Pro Tips from Our IR Experts: Key Elements of Efficient and Persuasive Investor Communication

In our latest insights article, we plan to share some tips about pitching your company story to the investment community and building a stronger relationship with them.

By cultivating these relationships, your company will receive more visibility and gradually build its credibility. To help increase your chances of delivering impactful strategic communications, here are some of our favorite best practices from our experts:

A story about what’s next.

To articulate a compelling equity story may be one of the most critical factors determining whether investors will buy your shares or not, aside from your liquidity. It’s important to remember that the story is not only about what you did in the past to become a public company; the investors are interested in knowing if the strong track record will persist and set the course for successful future growth.

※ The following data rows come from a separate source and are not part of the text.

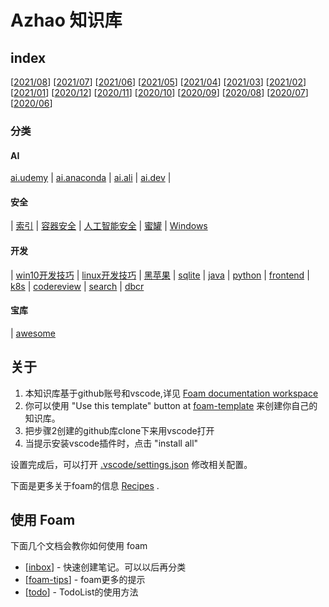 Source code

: # Azhao 知识库

## index

[[2021/08](doc/day.202108.md)]
[[2021/07](doc/day.202107.md)]
[[2021/06](doc/day.202106.md)]
[[2021/05](doc/day.202105.md)]
[[2021/04](doc/day.202104.md)]
[[2021/03](doc/day.202103.md)]
[[2021/02](doc/day.202102.md)]
[[2021/01](doc/day.202101.md)]
[[2020/12](doc/day.202012.md)]
[[2020/11](doc/day.202011.md)]
[[2020/10](doc/day.202010.md)]
[[2020/09](doc/day.202009.md)]
[[2020/08](doc/day.202008.md)]
[[2020/07](doc/day.202007.md)]
[[2020/06](doc/day.202006.md)]

### **分类**

#### AI

[ai.udemy](doc/ai/ai.udemy.md) |
[ai.anaconda](doc/ai/ai.anaconda.md) |
[ai.ali](doc/ai/ai.ali.md) |
[ai.dev](doc/ai/ai.dev.md) |

#### **安全**

| [索引](doc/sec/sec.index.md)
| [容器安全](doc/sec/sec.container.md)
| [人工智能安全](doc/sec/sec.ai)
| [蜜罐](sec/sec.honeypots.md)
| [Windows](sec/sec.windows.md)

#### **开发**

| [win10开发技巧](doc/win10/win.dev.tip.md)
| [linux开发技巧](doc/linux/linux.dev.tip.md)
| [黑苹果](doc/mac/mac.black.md)
| [sqlite](dev/db.sqlite.md)
| [java](dev/java/java.index.md)
| [python](dev/python/python.index.md)
| [frontend](dev/frontend/frontend.index.md)
| [k8s](/doc/ops/k8s.readme.md)
| [codereview](/doc/dev/codereview.md)
| [search](/doc/dev/search.md)
| [dbcr](/doc/dev/dbcr.md)

#### **宝库**

| [awesome](dev/awesome/awesome.index.md)

## 关于

1. 本知识库基于github账号和vscode,详见 [Foam documentation workspace](https://foambubble.github.io/foam)
2. 你可以使用 "Use this template" button at [foam-template](https://github.com/foambubble/foam-template/generate) 来创建你自己的知识库。
3. 把步骤2创建的github库clone下来用vscode打开
4. 当提示安装vscode插件时，点击 "install all"

设置完成后，可以打开 [.vscode/settings.json](.vscode/settings.json) 修改相关配置。

下面是更多关于foam的信息 [Recipes](https://foambubble.github.io/foam/recipes) .

## 使用 Foam

下面几个文档会教你如何使用 foam

- [[inbox]] - 快速创建笔记。可以以后再分类
- [[foam-tips]] - foam更多的提示
- [[todo]] - TodoList的使用方法


[//begin]: # "Autogenerated link references for markdown compatibility"
[inbox]: inbox "Inbox"
[foam-tips]: foam-tips "Foam tips"
[todo]: todo "Todo"
[//end]: # "Autogenerated link references" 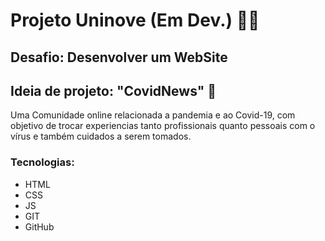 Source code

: # Projeto Uninove (Em Dev.) :man_technologist:

## Desafio: Desenvolver um WebSite

## Ideia de projeto: "CovidNews" 🦠

Uma Comunidade online relacionada a pandemia e ao Covid-19, com objetivo de trocar experiencias tanto profissionais quanto pessoais com o vírus e também cuidados a serem tomados.

### Tecnologias:

- HTML
- CSS
- JS
- GIT
- GitHub

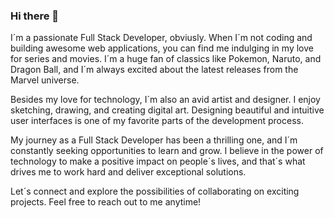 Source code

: ### Hi there 👋

  I´m a passionate Full Stack Developer, obviusly. When I´m not coding and building awesome web applications, you can find me indulging in my love for series and movies. I´m a huge fan of classics like Pokemon, Naruto, and Dragon Ball, and I´m always excited about the latest releases from the Marvel universe.
  
  Besides my love for technology, I´m also an avid artist and designer. I enjoy sketching, drawing, and creating digital art. Designing beautiful and intuitive user interfaces is one of my favorite parts of the development process.
  
  My journey as a Full Stack Developer has been a thrilling one, and I´m constantly seeking opportunities to learn and grow. I believe in the power of technology to make a positive impact on people´s lives, and that´s what drives me to work hard and deliver exceptional solutions.
  
  Let´s connect and explore the possibilities of collaborating on exciting projects. Feel free to reach out to me anytime!
<!--
**ManDKlaus/ManDKlaus** is a ✨ _special_ ✨ repository because its `README.md` (this file) appears on your GitHub profile.

Here are some ideas to get you started:

- 🔭 I’m currently working on ...
- 🌱 I’m currently learning ...
- 👯 I’m looking to collaborate on ...
- 🤔 I’m looking for help with ...
- 💬 Ask me about ...
- 📫 How to reach me: ...
- 😄 Pronouns: ...
- ⚡ Fun fact: ...
-->

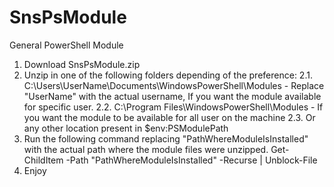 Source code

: # SnsPsModule
General PowerShell Module

1. Download SnsPsModule.zip
2. Unzip in one of the following folders depending of the preference:
2.1. C:\Users\UserName\Documents\WindowsPowerShell\Modules - Replace "UserName" with the actual username, If you want the module available for specific user.
2.2. C:\Program Files\WindowsPowerShell\Modules - If you want the module to be available for all user on the machine
2.3. Or any other location present in $env:PSModulePath
3. Run the following command replacing "PathWhereModuleIsInstalled" with the actual path where the module files were unzipped.
Get-ChildItem -Path "PathWhereModuleIsInstalled" -Recurse | Unblock-File
4. Enjoy
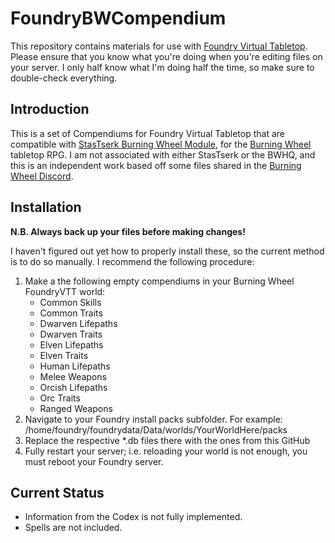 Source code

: # FoundryBWCompendium

This repository contains materials for use with [Foundry Virtual Tabletop](https://foundryvtt.com/). Please ensure that you know what you're doing when you're editing files on your server. I only half know what I'm doing half the time, so make sure to double-check everything.

## Introduction

This is a set of Compendiums for Foundry Virtual Tabletop that are compatible with [StasTserk Burning Wheel Module](https://github.com/StasTserk/foundry-burningwheel), for the [Burning Wheel](https://www.burningwheel.com/burning-wheel/) tabletop RPG. I am not associated with either StasTserk or the BWHQ, and this is an independent work based off some files shared in the [Burning Wheel Discord](https://discord.gg/kdcjAgS).

## Installation

**N.B. Always back up your files before making changes!**

I haven't figured out yet how to properly install these, so the current method is to do so manually. I recommend the following procedure:

1. Make a the following empty compendiums in your Burning Wheel FoundryVTT world:
    - Common Skills
    - Common Traits
    - Dwarven Lifepaths
    - Dwarven Traits
    - Elven Lifepaths
    - Elven Traits
    - Human Lifepaths
    - Melee Weapons
    - Orcish Lifepaths
    - Orc Traits
    - Ranged Weapons
2. Navigate to your Foundry install packs subfolder. For example: /home/foundry/foundrydata/Data/worlds/YourWorldHere/packs
3. Replace the respective \*.db files there with the ones from this GitHub
4. Fully restart your server; i.e. reloading your world is not enough, you must reboot your Foundry server.

## Current Status

- Information from the Codex is not fully implemented.
- Spells are not included.
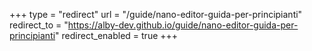 +++
type = "redirect"
url = "/guide/nano-editor-guida-per-principianti"
redirect_to = "https://alby-dev.github.io/guide/nano-editor-guida-per-principianti"
redirect_enabled = true
+++ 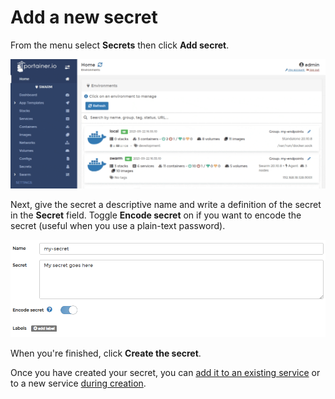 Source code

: # Add a new secret

From the menu select **Secrets** then click **Add secret**.

![](../../../.gitbook/assets/2.9-secrets-add-1.gif)

Next, give the secret a descriptive name and write a definition of the secret in the **Secret** field. Toggle **Encode secret** on if you want to encode the secret (useful when you use a plain-text password).

![](../../../.gitbook/assets/secrets-add-2.png)

When you're finished, click **Create the secret**.

Once you have created your secret, you can [add it to an existing service](../services/configure.md#secrets) or to a new service [during creation](../services/add.md).
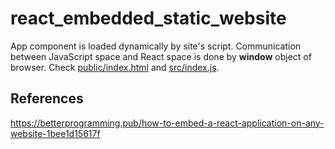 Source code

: # react_embedded_static_website

App component is loaded dynamically by site's script.
Communication between JavaScript space and React space is done by **window** object of browser. Check [public/index.html]() and [src/index.js]().

## References

https://betterprogramming.pub/how-to-embed-a-react-application-on-any-website-1bee1d15617f
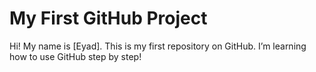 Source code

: # My First GitHub Project

Hi! My name is [Eyad]. This is my first repository on GitHub. I’m learning how to use GitHub step by step!
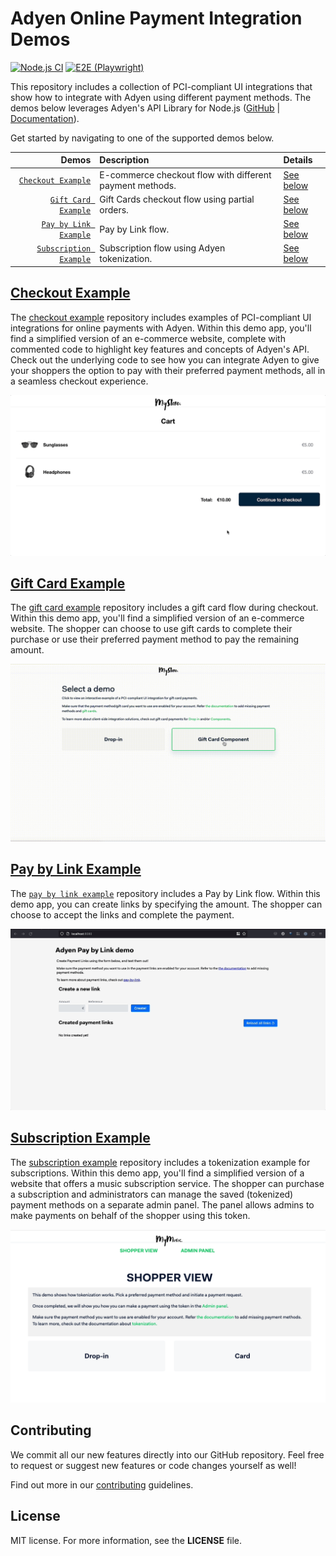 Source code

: # Adyen Online Payment Integration Demos

[![Node.js CI](https://github.com/adyen-examples/adyen-node-online-payments/actions/workflows/build.yml/badge.svg)](https://github.com/adyen-examples/adyen-node-online-payments/actions/workflows/build.yml)
[![E2E (Playwright)](https://github.com/adyen-examples/adyen-node-online-payments/actions/workflows/e2e.yml/badge.svg)](https://github.com/adyen-examples/adyen-node-online-payments/actions/workflows/e2e.yml)

This repository includes a collection of PCI-compliant UI integrations that show how to integrate with Adyen using different payment methods. 
The demos below leverages Adyen's API Library for Node.js ([GitHub](https://github.com/Adyen/adyen-node-api-library) | [Documentation](https://docs.adyen.com/development-resources/libraries)).

Get started by navigating to one of the supported demos below.

| Demos | Description | Details |
| --: | :-- | :-- |
| [`Checkout Example`](checkout-example) | E-commerce checkout flow with different payment methods. | [See below](#checkout-example) | 
| [`Gift Card Example`](giftcard-example) | Gift Cards checkout flow using partial orders. | [See below](#gift-card-example) | 
| [`Pay by Link Example`](paybylink-example) | Pay by Link flow. | [See below](#pay-by-link-example) | 
| [`Subscription Example`](subscription-example) | Subscription flow using Adyen tokenization. | [See below](#subscription-example) | 


## [Checkout Example](checkout-example)
The [checkout example](checkout-example) repository includes examples of PCI-compliant UI integrations for online payments with Adyen.
Within this demo app, you'll find a simplified version of an e-commerce website, complete with commented code to highlight key features and concepts of Adyen's API.
Check out the underlying code to see how you can integrate Adyen to give your shoppers the option to pay with their preferred payment methods, all in a seamless checkout experience.

![Card Checkout Demo](checkout-example/public/images/cardcheckout.gif)

## [Gift Card Example](giftcard-example)
The [gift card example](giftcard-example) repository includes a gift card flow during checkout. Within this demo app, you'll find a simplified version of an e-commerce website. The shopper can choose to use gift cards to complete their purchase or use their preferred payment method to pay the remaining amount.

![Gift Card Demo](giftcard-example/public/images/cardgiftcard.gif)

## [Pay by Link Example](paybylink-example)

The [`pay by link example`](paybylink-example) repository includes a Pay by Link flow. Within this demo app, you can create links by specifying the amount. The shopper can choose to accept the links and complete the payment.

![Pay by Link Demo](paybylink-example/public/images/cardpaybylink.gif)

## [Subscription Example](subscription-example)
The [subscription example](subscription-example) repository includes a tokenization example for subscriptions. Within this demo app, you'll find a simplified version of a website that offers a music subscription service.
The shopper can purchase a subscription and administrators can manage the saved (tokenized) payment methods on a separate admin panel.
The panel allows admins to make payments on behalf of the shopper using this token.

![Subscription Demo](subscription-example/public/images/cardsubscription.gif)

## Contributing

We commit all our new features directly into our GitHub repository. Feel free to request or suggest new features or code changes yourself as well!

Find out more in our [contributing](https://github.com/adyen-examples/.github/blob/main/CONTRIBUTING.md) guidelines.


## License

MIT license. For more information, see the **LICENSE** file.
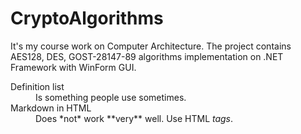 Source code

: CryptoAlgorithms
================

It's my course work on Computer Architecture. The project contains AES128, DES, GOST-28147-89 algorithms implementation on .NET Framework with WinForm GUI.

<dl>
  <dt>Definition list</dt>
  <dd>Is something people use sometimes.</dd>

  <dt>Markdown in HTML</dt>
  <dd>Does *not* work **very** well. Use HTML <em>tags</em>.</dd>
</dl>
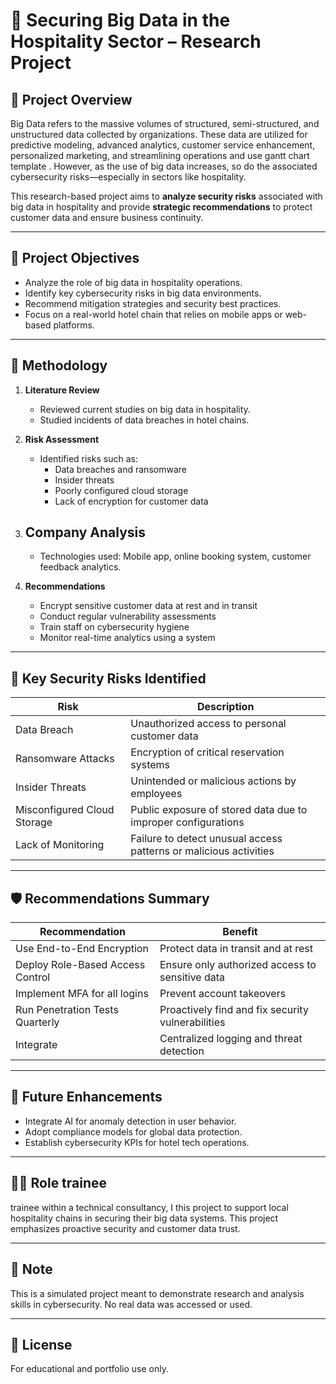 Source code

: # 🏨 Securing Big Data in the Hospitality Sector – Research Project

## 📘 Project Overview

Big Data refers to the massive volumes of structured, semi-structured, and unstructured data collected by organizations. These data are utilized for predictive modeling, advanced analytics, customer service enhancement, personalized marketing, and streamlining operations and use gantt chart template . However, as the use of big data increases, so do the associated cybersecurity risks—especially in sectors like hospitality.

This research-based project aims to **analyze security risks** associated with big data in hospitality and provide **strategic recommendations** to protect customer data and ensure business continuity.

---

## 🎯 Project Objectives

- Analyze the role of big data in hospitality operations.
- Identify key cybersecurity risks in big data environments.
- Recommend mitigation strategies and security best practices.
- Focus on a real-world hotel chain that relies on mobile apps or web-based platforms.

---

## 🧪 Methodology

1. **Literature Review**
   - Reviewed current studies on big data in hospitality.
   - Studied incidents of data breaches in hotel chains.

2. **Risk Assessment**
   - Identified risks such as:
     - Data breaches and ransomware
     - Insider threats
     - Poorly configured cloud storage
     - Lack of encryption for customer data

3. **Company Analysis**
   -
   - Technologies used: Mobile app, online booking system, customer feedback analytics.

4. **Recommendations**
   - Encrypt sensitive customer data at rest and in transit
   - Conduct regular vulnerability assessments
   - Train staff on cybersecurity hygiene
   - Monitor real-time analytics using a system

---

## 🔐 Key Security Risks Identified

| Risk                         | Description                                                                 |
|-----------------------------|-----------------------------------------------------------------------------|
| Data Breach                 | Unauthorized access to personal customer data                               |
| Ransomware Attacks         | Encryption of critical reservation systems                                 |
| Insider Threats            | Unintended or malicious actions by employees                               |
| Misconfigured Cloud Storage| Public exposure of stored data due to improper configurations              |
| Lack of Monitoring         | Failure to detect unusual access patterns or malicious activities          |

---

## 🛡️ Recommendations Summary

| Recommendation                   | Benefit                                                                   |
|----------------------------------|---------------------------------------------------------------------------|
| Use End-to-End Encryption        | Protect data in transit and at rest                                       |
| Deploy Role-Based Access Control| Ensure only authorized access to sensitive data                          |
| Implement MFA for all logins    | Prevent account takeovers                                                 |
| Run Penetration Tests Quarterly | Proactively find and fix security vulnerabilities                         |
| Integrate | Centralized logging and threat detection                                  |

---

## 🧩 Future Enhancements

- Integrate AI for anomaly detection in user behavior.
- Adopt  compliance models for global data protection.
- Establish cybersecurity KPIs for hotel tech operations.

---

## 👨‍💼 Role trainee

trainee within a technical consultancy, I this project to support local hospitality chains in securing their big data systems. This project emphasizes proactive security and customer data trust.

---

## 📝 Note

This is a simulated project meant to demonstrate research and analysis skills in cybersecurity. No real data was accessed or used.

---

## 📘 License

For educational and portfolio use only.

A story that tells your future can distinguish your company from peers, placing a value on your business that reflects its position and potential.

Finetune and reflect.

It is easy to wrap up an investor meeting and jump on to the next. However, we think it’s essential that you utilize the meeting to gather knowledge for yourself. Keep in mind that investors and analysts often speak to your peers; the meeting is an excellent opportunity for you to learn how the market views your competitors. Treat the meeting as a two-way street; instead of presenting your slides and answering questions only, find out what the market is thinking about. Then, convey what you heard from the market to the management team, and finetune your story based on the feedback from investors.

Consistency matters.

Managing investor expectations and delivering on your promises is the cornerstone of efficient investor communication. Companies should define the key metrics that will drive the business forward and avoid changing financial metrics unless there is a compelling reason to do so. For newly listed companies, start with a smaller framework and build from there to avoid negative surprises. To thrive, the company must demonstrate to investors that they are successfully executing the business plan; by carefully selecting the metrics, the company can encourage the discussion about its performance to take place on its terms.